- The task: Line by line, set down the records exactly as they appear below.

- Records for this task:
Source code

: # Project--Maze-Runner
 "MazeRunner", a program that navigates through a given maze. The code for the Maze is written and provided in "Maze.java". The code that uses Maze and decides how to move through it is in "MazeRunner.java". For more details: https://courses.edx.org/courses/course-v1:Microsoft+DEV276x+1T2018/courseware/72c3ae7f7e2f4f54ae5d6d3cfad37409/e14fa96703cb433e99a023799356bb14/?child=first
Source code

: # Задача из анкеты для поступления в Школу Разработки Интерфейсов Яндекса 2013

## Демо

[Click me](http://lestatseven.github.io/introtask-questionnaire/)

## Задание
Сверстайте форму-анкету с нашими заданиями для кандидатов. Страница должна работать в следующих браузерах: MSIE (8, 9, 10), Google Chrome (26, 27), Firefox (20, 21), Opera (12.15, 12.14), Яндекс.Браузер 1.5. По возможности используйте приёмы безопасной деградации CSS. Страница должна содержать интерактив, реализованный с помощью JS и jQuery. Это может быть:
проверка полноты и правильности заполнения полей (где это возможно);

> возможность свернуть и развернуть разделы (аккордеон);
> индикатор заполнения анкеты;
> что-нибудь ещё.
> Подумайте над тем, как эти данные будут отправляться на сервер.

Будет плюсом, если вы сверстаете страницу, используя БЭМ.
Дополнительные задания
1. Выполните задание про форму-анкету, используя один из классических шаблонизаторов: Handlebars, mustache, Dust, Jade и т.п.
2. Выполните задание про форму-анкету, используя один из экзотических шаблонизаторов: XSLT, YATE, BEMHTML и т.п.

- Exercise output:
Source code

: # Project--Maze-Runner
 "MazeRunner", a program that navigates through a given maze. The code for the Maze is written and provided in "Maze.java". The code that uses Maze and decides how to move through it is in "MazeRunner.java". For more details: https://courses.edx.org/courses/course-v1:Microsoft+DEV276x+1T2018/courseware/72c3ae7f7e2f4f54ae5d6d3cfad37409/e14fa96703cb433e99a023799356bb14/?child=first
Source code

: # Задача из анкеты для поступления в Школу Разработки Интерфейсов Яндекса 2013

## Демо

[Click me](http://lestatseven.github.io/introtask-questionnaire/)

## Задание
Сверстайте форму-анкету с нашими заданиями для кандидатов. Страница должна работать в следующих браузерах: MSIE (8, 9, 10), Google Chrome (26, 27), Firefox (20, 21), Opera (12.15, 12.14), Яндекс.Браузер 1.5. По возможности используйте приёмы безопасной деградации CSS. Страница должна содержать интерактив, реализованный с помощью JS и jQuery. Это может быть:
проверка полноты и правильности заполнения полей (где это возможно);

> возможность свернуть и развернуть разделы (аккордеон);
> индикатор заполнения анкеты;
> что-нибудь ещё.
> Подумайте над тем, как эти данные будут отправляться на сервер.

Будет плюсом, если вы сверстаете страницу, используя БЭМ.
Дополнительные задания
1. Выполните задание про форму-анкету, используя один из классических шаблонизаторов: Handlebars, mustache, Dust, Jade и т.п.
2. Выполните задание про форму-анкету, используя один из экзотических шаблонизаторов: XSLT, YATE, BEMHTML и т.п.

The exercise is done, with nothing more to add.